AT&T, however, will make its decision on which areas to enter based on local regulations. In metro Atlanta, the company is considering adding GigaPower in Alpharetta, Atlanta, Decatur, Duluth, Lawrenceville, Lithonia, McDonough, Marietta, Newnan, Norcross, and Woodstock.

14 thoughts on “AT&T Looks to Offer Fiber Service in Decatur/Atlanta”


  1. “AT&T’s new service… is called AT&T U-Verse with GigaPower.” Of course it is. Anyway, sign me up for 1.21 gigawatts’s worth so I can drop comcast asap.

    1. I guess they had to use “GigaPower” rather than “fiber” since they’ve always hawked the DSLish U-Verse as a fiber service.

  2. Whatever happened to all of that excess fiber capacity that was installed in the late 90’s and early oughts before the big comm companies (Nortel, Lucent, etc.) went belly up? You would think they could use the existing infrastructure instead of installing new pipes and such. Or am I misremembering the whole tech bust?

    1. I imagine some of that was private fiber. I think AT&T still owns a lot of fiber in the ground but it isn’t all accessible to private households or even businesses. There is “fiber” and then there is “fiber”. It gets confusing rather quickly.
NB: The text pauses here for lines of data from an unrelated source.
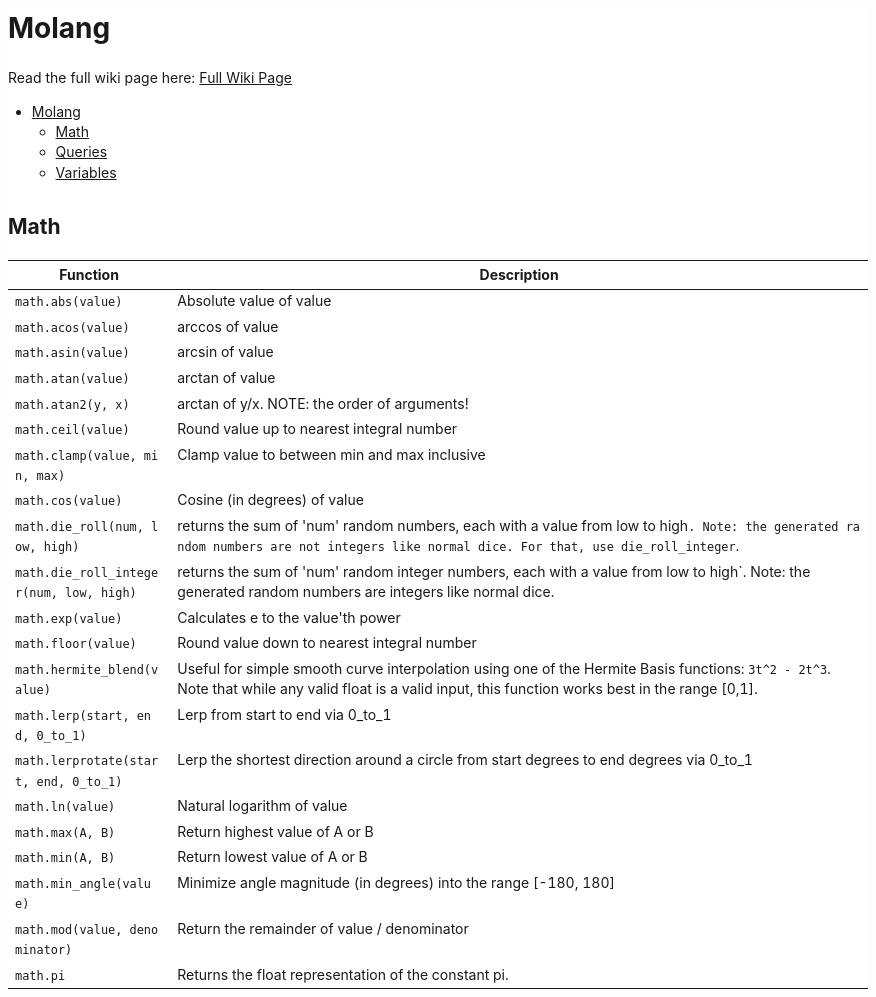 # Molang

Read the full wiki page here: [Full Wiki Page](https://minecraft.gamepedia.com/Bedrock_Edition_MoLang_documentation)

- [Molang](#molang)
  - [Math](#math)
  - [Queries](#queries)
  - [Variables](#variables)

## Math

| Function                                | Description                                                                                                                                                                                          |
| --------------------------------------- | ---------------------------------------------------------------------------------------------------------------------------------------------------------------------------------------------------- |
| `math.abs(value)`                       | Absolute value of value                                                                                                                                                                              |
| `math.acos(value)`                      | arccos of value                                                                                                                                                                                      |
| `math.asin(value)`                      | arcsin of value                                                                                                                                                                                      |
| `math.atan(value)`                      | arctan of value                                                                                                                                                                                      |
| `math.atan2(y, x)`                      | arctan of y/x. NOTE: the order of arguments!                                                                                                                                                         |
| `math.ceil(value)`                      | Round value up to nearest integral number                                                                                                                                                            |
| `math.clamp(value, min, max)`           | Clamp value to between min and max inclusive                                                                                                                                                         |
| `math.cos(value)`                       | Cosine (in degrees) of value                                                                                                                                                                         |
| `math.die_roll(num, low, high)`         | returns the sum of 'num' random numbers, each with a value from low to high`. Note: the generated random numbers are not integers like normal dice. For that, use die_roll_integer`.                 |
| `math.die_roll_integer(num, low, high)` | returns the sum of 'num' random integer numbers, each with a value from low to high`. Note: the generated random numbers are integers like normal dice.                                              |
| `math.exp(value)`                       | Calculates e to the value'th power                                                                                                                                                                   |
| `math.floor(value)`                     | Round value down to nearest integral number                                                                                                                                                          |
| `math.hermite_blend(value)`             | Useful for simple smooth curve interpolation using one of the Hermite Basis functions: `3t^2 - 2t^3`. Note that while any valid float is a valid input, this function works best in the range [0,1]. |
| `math.lerp(start, end, 0_to_1)`         | Lerp from start to end via 0_to_1                                                                                                                                                                    |
| `math.lerprotate(start, end, 0_to_1)`   | Lerp the shortest direction around a circle from start degrees to end degrees via 0_to_1                                                                                                             |
| `math.ln(value)`                        | Natural logarithm of value                                                                                                                                                                           |
| `math.max(A, B)`                        | Return highest value of A or B                                                                                                                                                                       |
| `math.min(A, B)`                        | Return lowest value of A or B                                                                                                                                                                        |
| `math.min_angle(value)`                 | Minimize angle magnitude (in degrees) into the range [-180, 180]                                                                                                                                     |
| `math.mod(value, denominator)`          | Return the remainder of value / denominator                                                                                                                                                          |
| `math.pi`                               | Returns the float representation of the constant pi.                                                                                                                                                 |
        1. Personally, I think Denis Leary said it best (from about 7:50 on):

        2. Colon Blow from AT&T. All the fiber you can handle!

          https://screen.yahoo.com/colon-blow-000000540.html

  3. There is lots of dark fiber in the ground, but most rights were leased/sold in the ‘telecom winter’ ~12-14 yrs ago.

    Back then, I helped ATT investigate the whole ‘FTTH’ or ‘FTTC’ which stand for Fiber to the Home and Fiber to the Curb for Residential and Commercial. At that time, the cost of the last mile for Fiber was still prohibitive (access rights, trenching, equipment, training personnel, etc.) and the use cases were comparing 56 K dial up to 100 Mb fiber… No demand back then for streaming video like now.

  4. Also in the news today was Netflix’s criticism of Uverse’s declining download speeds compared to competitors.

  5. And you are expecting it to be cheap, I’m sure. You’ll be making the decision: Is my video streaming and need to have the status of saying “I have “fiber” REALLY worth the monthly I am paying. Which I expect will be 150-200 per month for the touted service. Remember- this is AT&T! How much bandwidth does one really need, honestly, in a home?

    And if it has the U-Verse in its name at all, it already has a black mark.

  6. There is fiber running down the streets and we all have copper running from the pole to our house with uverse or comcast. The only change will be the drop cable, installing a fiber optic cable or hybrid of copper/fiber and likely electronics upgrade in the cabinets on the street (i think).

  7. Purely reactionary P.R. I prefer Google Fiber and if it weren’t for the threat, AT t would not care.

  8. PLEASE don’t let this keep Google from coming here! I am sure a straw-poll would have most of us preferring the overlord of Google to one we already know at AT&T.